■ **WHAT IS NEEDED**: Start at the line with "[All Piano Notes" in the records below, stop at the line with "[Super Easy Piano", and return every line in that span exactly, the two end lines included.

** Opening EXCERPTED DATA block **

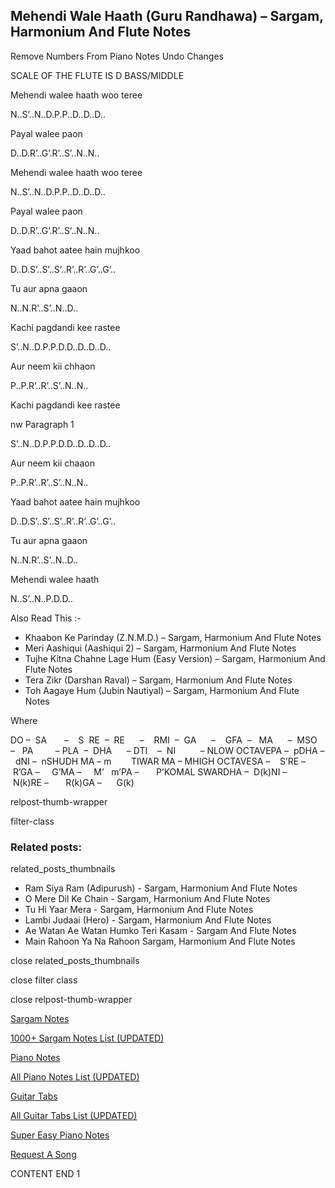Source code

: 
## Mehendi Wale Haath (Guru Randhawa) – Sargam, Harmonium And Flute Notes

Remove Numbers From Piano Notes
Undo Changes

SCALE OF THE FLUTE IS D BASS/MIDDLE

Mehendi walee haath woo teree

N..S’..N..D.P.P..D..D..D..

Payal walee paon

D..D.R’..G’.R’..S’..N..N..

Mehendi walee haath woo teree

N..S’..N..D.P.P..D..D..D..

Payal walee paon

D..D.R’..G’.R’..S’..N..N..

Yaad bahot aatee hain mujhkoo

D..D.S’..S’..S’..R’..R’..G’..G’..

Tu aur apna gaaon

N..N.R’..S’..N..D..

Kachi pagdandi kee rastee

S’..N..D.P.P.D.D..D..D..D..

Aur neem kii chhaon

P..P.R’..R’..S’..N..N..

Kachi pagdandi kee rastee

nw Paragraph 1

S’..N..D.P.P.D.D..D..D..D..

Aur neem kii chaaon

P..P.R’..R’..S’..N..N..

Yaad bahot aatee hain mujhkoo

D..D.S’..S’..S’..R’..R’..G’..G’..

Tu aur apna gaaon

N..N.R’..S’..N..D..

Mehendi walee haath

N..S’..N..P.D.D..

Also Read This :-

* Khaabon Ke Parinday (Z.N.M.D.) – Sargam, Harmonium And Flute Notes
* Meri Aashiqui (Aashiqui 2) – Sargam, Harmonium And Flute Notes
* Tujhe Kitna Chahne Lage Hum (Easy Version) – Sargam, Harmonium And Flute Notes
* Tera Zikr (Darshan Raval) – Sargam, Harmonium And Flute Notes
* Toh Aagaye Hum (Jubin Nautiyal) – Sargam, Harmonium And Flute Notes

Where

DO –  SA       –    S  RE  –  RE      –    RMI  –  GA      –    GFA  –   MA      –  MSO  –   PA         – PLA  –  DHA      – DTI    –  NI          – NLOW OCTAVEPA –  pDHA –  dNI –  nSHUDH MA – m        TIWAR MA – MHIGH OCTAVESA –    S’RE –     R’GA –     G’MA –     M’   m’PA –       P’KOMAL SWARDHA –  D(k)NI –       N(k)RE –       R(k)GA –      G(k)

relpost-thumb-wrapper

filter-class

### Related posts:

related_posts_thumbnails

* Ram Siya Ram (Adipurush) - Sargam, Harmonium And Flute Notes
* O Mere Dil Ke Chain - Sargam, Harmonium And Flute Notes
* Tu Hi Yaar Mera - Sargam, Harmonium  And Flute Notes
* Lambi Judaai (Hero) - Sargam, Harmonium And Flute Notes
* Ae Watan Ae Watan Humko Teri Kasam - Sargam And Flute Notes
* Main Rahoon Ya Na Rahoon Sargam, Harmonium And Flute Notes

close related_posts_thumbnails

close filter class

close relpost-thumb-wrapper

[Sargam Notes](https://www.notationsworld.com/sargam-notes.html)

[1000+ Sargam Notes List (UPDATED)](https://www.notationsworld.com/all-songs-list-sargam-notes.html)

[Piano Notes](https://www.notationsworld.com/piano-notes.html)

[All Piano Notes List (UPDATED)](https://www.notationsworld.com/all-songs-list-piano-notes.html)

[Guitar Tabs](https://www.notationsworld.com/guitar-tabs.html)

[All Guitar Tabs List (UPDATED)](https://www.notationsworld.com/all-songs-list-guitar-tabs.html)

[Super Easy Piano Notes](https://studywall.in/)

[Request A Song](https://www.notationsworld.com/request-a-song.html)

CONTENT END 1

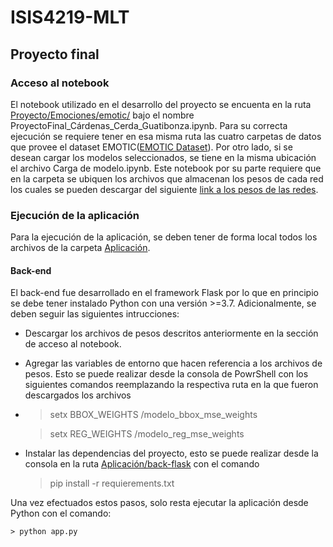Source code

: # ISIS4219-MLT

## Proyecto final

### Acceso al notebook
El notebook utilizado en el desarrollo del proyecto se encuenta en la ruta [Proyecto/Emociones/emotic/](https://github.com/DanielGuatibonza/ISIS4219-MLT/tree/main/Proyecto/Emociones/emotic) bajo el nombre ProyectoFinal_Cárdenas_Cerda_Guatibonza.ipynb. Para su correcta ejecución se requiere tener en esa misma ruta las cuatro carpetas de datos que provee el dataset EMOTIC([EMOTIC Dataset](http://sunai.uoc.edu/emotic/index.html)). Por otro lado, si se desean cargar los modelos seleccionados, se tiene en la misma ubicación el archivo Carga de modelo.ipynb. Este notebook por su parte requiere que en la carpeta se ubiquen los archivos que almacenan los pesos de cada red los cuales se pueden descargar del siguiente
[link a los pesos de las redes](https://uniandes-my.sharepoint.com/:f:/g/personal/dm_guatibonza_uniandes_edu_co/EtiVRWm95bNMheYXBM2p3o4BQiu2U5yt64dyyN-RduRh9g?e=CcAd8g).


### Ejecución de la aplicación
Para la ejecución de la aplicación, se deben tener de forma local todos los archivos de la carpeta [Aplicación](https://github.com/DanielGuatibonza/ISIS4219-MLT/tree/main/Aplicación).

#### Back-end
El back-end fue desarrollado en el framework Flask por lo que en principio se debe tener instalado Python con una versión >=3.7. Adicionalmente, se deben seguir las siguientes intrucciones:
- Descargar los archivos de pesos descritos anteriormente en la sección de acceso al notebook.
- Agregar las variables de entorno que hacen referencia a los archivos de pesos. Esto se puede realizar desde la consola de PowrShell con los siguientes comandos reemplazando la respectiva ruta en la que fueron descargados los archivos
- 
    > setx BBOX_WEIGHTS <ruta>/modelo_bbox_mse_weights
    
    > setx REG_WEIGHTS <ruta>/modelo_reg_mse_weights
    
- Instalar las dependencias del proyecto, esto se puede realizar desde la consola en la ruta [Aplicación/back-flask](https://github.com/DanielGuatibonza/ISIS4219-MLT/tree/main/Aplicación/back-flask) con el comando
    > pip install -r requierements.txt
  
Una vez efectuados estos pasos, solo resta ejecutar la aplicación desde Python con el comando:
    
    > python app.py
  
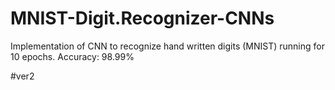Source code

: # MNIST-Digit.Recognizer-CNNs
Implementation of CNN to recognize hand written digits (MNIST) running for 10 epochs. Accuracy: 98.99%


#ver2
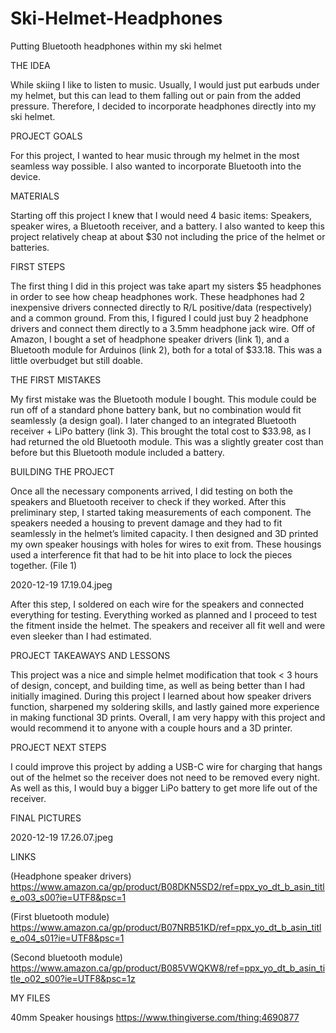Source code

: # Ski-Helmet-Headphones
Putting Bluetooth headphones within my ski helmet

THE IDEA

While skiing I like to listen to music. Usually, I would just put earbuds under my helmet, but this can lead to them falling out or pain from the added pressure. Therefore, I decided to incorporate headphones directly into my ski helmet.

PROJECT GOALS

For this project,  I wanted to hear music through my helmet in the most seamless way possible. I also wanted to incorporate Bluetooth into the device.

MATERIALS

Starting off this project I knew that I would need  4 basic items: Speakers, speaker wires, a Bluetooth receiver, and a battery. I also wanted to keep this project relatively cheap at about $30 not including the price of the helmet or batteries.

FIRST STEPS

The first thing I did in this project was take apart my sisters $5 headphones in order to see how cheap headphones work. These headphones had 2 inexpensive drivers connected directly to R/L positive/data (respectively) and a common ground.  From this, I figured I could just buy 2 headphone drivers and connect them directly to a 3.5mm headphone jack wire. Off of Amazon, I bought a set of headphone speaker drivers (link 1), and a Bluetooth module for Arduinos (link 2), both for a total of $33.18. This was a little overbudget but still doable.

THE FIRST MISTAKES

My first mistake was the Bluetooth module I bought. This module could be run off of a standard phone battery bank, but no combination would fit seamlessly (a design goal). I later changed to an integrated Bluetooth receiver + LiPo battery (link 3).  This brought the total cost to $33.98, as I had returned the old Bluetooth module. This was a slightly greater cost than before but this Bluetooth module included a battery.

BUILDING THE PROJECT

Once all the necessary components arrived, I did testing on both the speakers and Bluetooth receiver to check if they worked.  After this preliminary step,  I started taking measurements of each component. The speakers needed a housing to prevent damage and they had to fit seamlessly in the helmet’s limited capacity. I then designed and 3D printed my own speaker housings with holes for wires to exit from. These housings used a interference fit that had to be hit into place to lock the pieces together. (File 1)

2020-12-19 17.19.04.jpeg


After this step,  I soldered on each wire for the speakers and connected everything for testing. Everything worked as planned and I proceed to test the fitment inside the helmet. The speakers and receiver all fit well and were even sleeker than I had estimated.

PROJECT TAKEAWAYS AND LESSONS

This project was a nice and simple helmet modification that took < 3 hours of design, concept, and building time, as well as being better than I had initially imagined. During this project I learned about how speaker drivers function, sharpened my soldering skills, and lastly gained more experience in making functional 3D prints. Overall, I am very happy with this project and would recommend it to anyone with a couple hours and a 3D printer.

PROJECT NEXT STEPS

I could improve this project by adding a USB-C wire for charging that hangs out of the helmet so the receiver does not need to be removed every night. As well as this, I would buy a bigger LiPo battery to get more life out of the receiver.

FINAL PICTURES

2020-12-19 17.26.07.jpeg


LINKS

(Headphone speaker drivers) https://www.amazon.ca/gp/product/B08DKN5SD2/ref=ppx_yo_dt_b_asin_title_o03_s00?ie=UTF8&psc=1

(First bluetooth module) https://www.amazon.ca/gp/product/B07NRB51KD/ref=ppx_yo_dt_b_asin_title_o04_s01?ie=UTF8&psc=1

(Second bluetooth module)  https://www.amazon.ca/gp/product/B085VWQKW8/ref=ppx_yo_dt_b_asin_title_o02_s00?ie=UTF8&psc=1z


MY FILES

 40mm Speaker housings https://www.thingiverse.com/thing:4690877
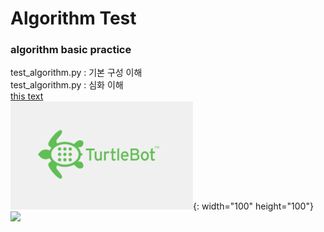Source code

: # Algorithm Test
### algorithm basic practice 
test_algorithm.py : 기본 구성 이해   
test_algorithm.py : 심화 이해  
[this text](./project_desc/README.md)  
![](./project_desc/images.png){: width="100" height="100"}  
<img src='https://github.com/parkhyeonseung/test_algorithm/blob/main/project_desc/images.png'/>
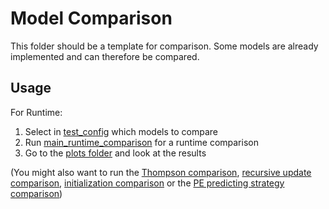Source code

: # Model Comparison

This folder should be a template for comparison. Some models are already implemented and can therefore be compared.

## Usage
For Runtime:
1. Select in [test_config](model_comparison/test_config.py) which models to compare
2. Run [main_runtime_comparison](model_comparison/main_runtime_comparison.py) for a runtime comparison
3. Go to the [plots folder](model_comparison/plots) and look at the results

(You might also want to run the [Thompson comparison](model_comparison/thompson_comparison.py), [recursive update comparison](model_comparison/recursive_comparison.py), [initialization comparison](model_comparison/init_comparison.py) or the [PE predicting strategy comparison](model_comparison/pe_predicting_strategy_comparison.py))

** Closing EXCERPTED DATA block **

■ **ANSWER BOX**:
[All Piano Notes List (UPDATED)](https://www.notationsworld.com/all-songs-list-piano-notes.html)

[Guitar Tabs](https://www.notationsworld.com/guitar-tabs.html)

[All Guitar Tabs List (UPDATED)](https://www.notationsworld.com/all-songs-list-guitar-tabs.html)

[Super Easy Piano Notes](https://studywall.in/)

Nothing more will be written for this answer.